Galileo is on course to pass within about 123 kilometers (76
miles) of Callisto at 4:24 a.m. PDT on Friday. Galileo has
succeeded at more flybys of assorted worlds -- including Venus,
Earth, and two asteroids as well as Jupiter's four largest moons
-- than any other spacecraft, and Friday's will be its closest
As of 2 p.m. PDT today, Galileo had recorded about 30
percent of the scientific data that its instruments had been
programmed to collect during this swing through the inner
portion of the Jupiter system. The images and other data will
be transmitted back to Earth over the next two months, with an
interruption of three weeks in June when Jupiter and Galileo
will be behind the Sun from Earth's perspective.
The scheduled observations so far have included studies
of Jupiter's clouds in infrared wavelengths, to improve
understanding of the structure and dynamics of the planet's
atmosphere and distant observations of Io, innermost of
Jupiter's large moons, to monitor its volcanic activity. High-
resolution images of Callisto's surface are planned for
studies of how loose debris on the surface may be obscuring
some of the smaller craters.

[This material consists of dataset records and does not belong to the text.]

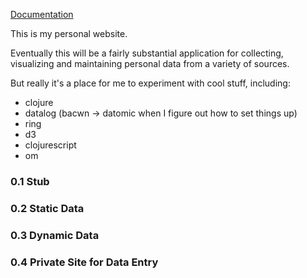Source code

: [Documentation](https://rawgit.com/brianru/bjr/master/docs/uberdoc.html)

This is my personal website.

Eventually this will be a fairly substantial application for collecting, visualizing and maintaining personal data from a variety of sources.

But really it's a place for me to experiment with cool stuff, including:
- clojure
- datalog (bacwn -> datomic when I figure out how to set things up)
- ring
- d3
- clojurescript
- om

### 0.1 Stub

### 0.2 Static Data

### 0.3 Dynamic Data

### 0.4 Private Site for Data Entry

Callisto is about the size of
Mercury, with a heavily cratered surface that reveals billions
of years worth of information about the size and frequency of
comets and other objects hitting Jupiter and its moons.
Galileo has already received more than three times the
cumulative radiation exposure it was designed to withstand and
has continued making valuable scientific observations more
than three years after its original two-year mission in orbit
around Jupiter. Its nuclear electrical power source -- two
radioisotope thermoelectric generators -- continues to provide
power to the instruments, computers, radio and other systems
on the spacecraft.
Additional information about the Galileo mission is
available at http://galileo.jpl.nasa.gov .
Galileo was launched in 1989 and has been orbiting
Jupiter since 1995. JPL, a division of the California Institute
of Technology in Pasadena, manages the Galileo mission for NASA's
Office of Space Science, Washington, D.C.